▸ WHAT YOU HAVE TO DO: Filter the listing for lines containing "function".
╔══
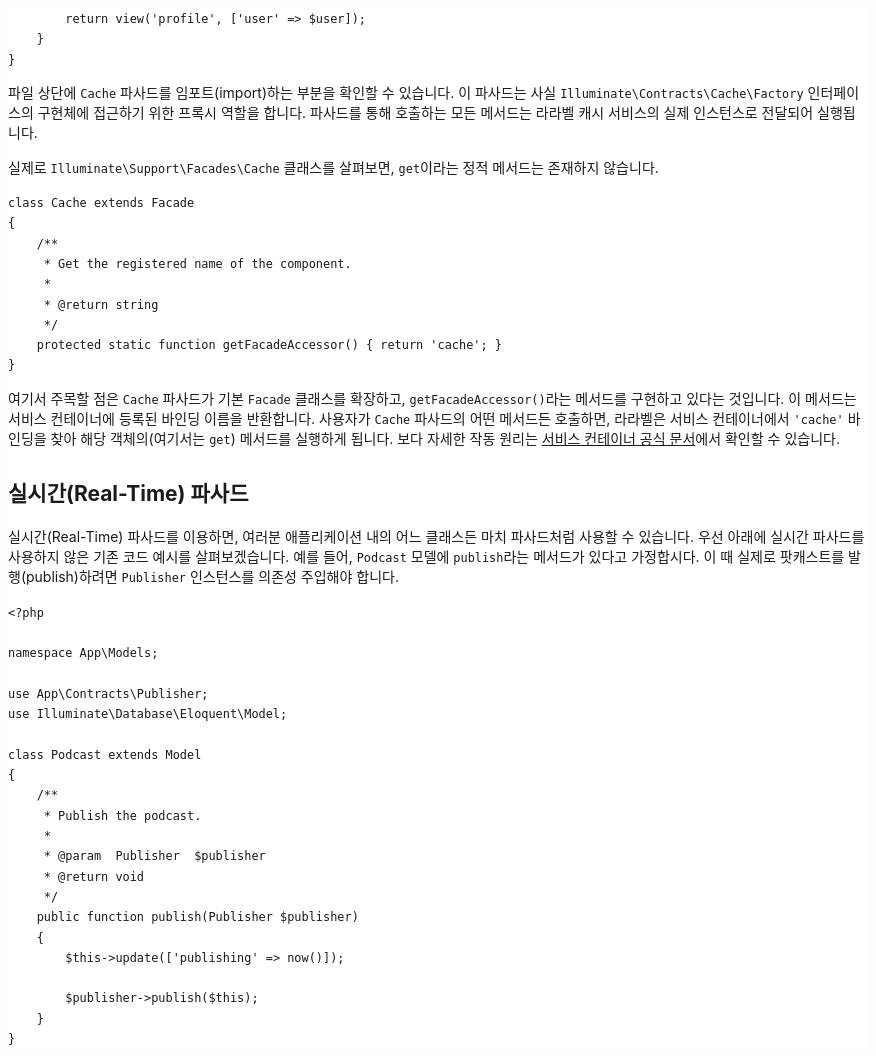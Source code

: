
 ```
        return view('profile', ['user' => $user]);
    }
}
```

파일 상단에 `Cache` 파사드를 임포트(import)하는 부분을 확인할 수 있습니다. 이 파사드는 사실 `Illuminate\Contracts\Cache\Factory` 인터페이스의 구현체에 접근하기 위한 프록시 역할을 합니다. 파사드를 통해 호출하는 모든 메서드는 라라벨 캐시 서비스의 실제 인스턴스로 전달되어 실행됩니다.

실제로 `Illuminate\Support\Facades\Cache` 클래스를 살펴보면, `get`이라는 정적 메서드는 존재하지 않습니다.

```
class Cache extends Facade
{
    /**
     * Get the registered name of the component.
     *
     * @return string
     */
    protected static function getFacadeAccessor() { return 'cache'; }
}
```

여기서 주목할 점은 `Cache` 파사드가 기본 `Facade` 클래스를 확장하고, `getFacadeAccessor()`라는 메서드를 구현하고 있다는 것입니다. 이 메서드는 서비스 컨테이너에 등록된 바인딩 이름을 반환합니다. 사용자가 `Cache` 파사드의 어떤 메서드든 호출하면, 라라벨은 서비스 컨테이너에서 `'cache'` 바인딩을 찾아 해당 객체의(여기서는 `get`) 메서드를 실행하게 됩니다. 보다 자세한 작동 원리는 [서비스 컨테이너 공식 문서](/docs/9.x/container)에서 확인할 수 있습니다.

<a name="real-time-facades"></a>
## 실시간(Real-Time) 파사드

실시간(Real-Time) 파사드를 이용하면, 여러분 애플리케이션 내의 어느 클래스든 마치 파사드처럼 사용할 수 있습니다. 우선 아래에 실시간 파사드를 사용하지 않은 기존 코드 예시를 살펴보겠습니다. 예를 들어, `Podcast` 모델에 `publish`라는 메서드가 있다고 가정합시다. 이 때 실제로 팟캐스트를 발행(publish)하려면 `Publisher` 인스턴스를 의존성 주입해야 합니다.

```
<?php

namespace App\Models;

use App\Contracts\Publisher;
use Illuminate\Database\Eloquent\Model;

class Podcast extends Model
{
    /**
     * Publish the podcast.
     *
     * @param  Publisher  $publisher
     * @return void
     */
    public function publish(Publisher $publisher)
    {
        $this->update(['publishing' => now()]);

        $publisher->publish($this);
    }
}
```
╚══
▸ WRITTEN RESPONSE:
    protected static function getFacadeAccessor() { return 'cache'; }
    public function publish(Publisher $publisher)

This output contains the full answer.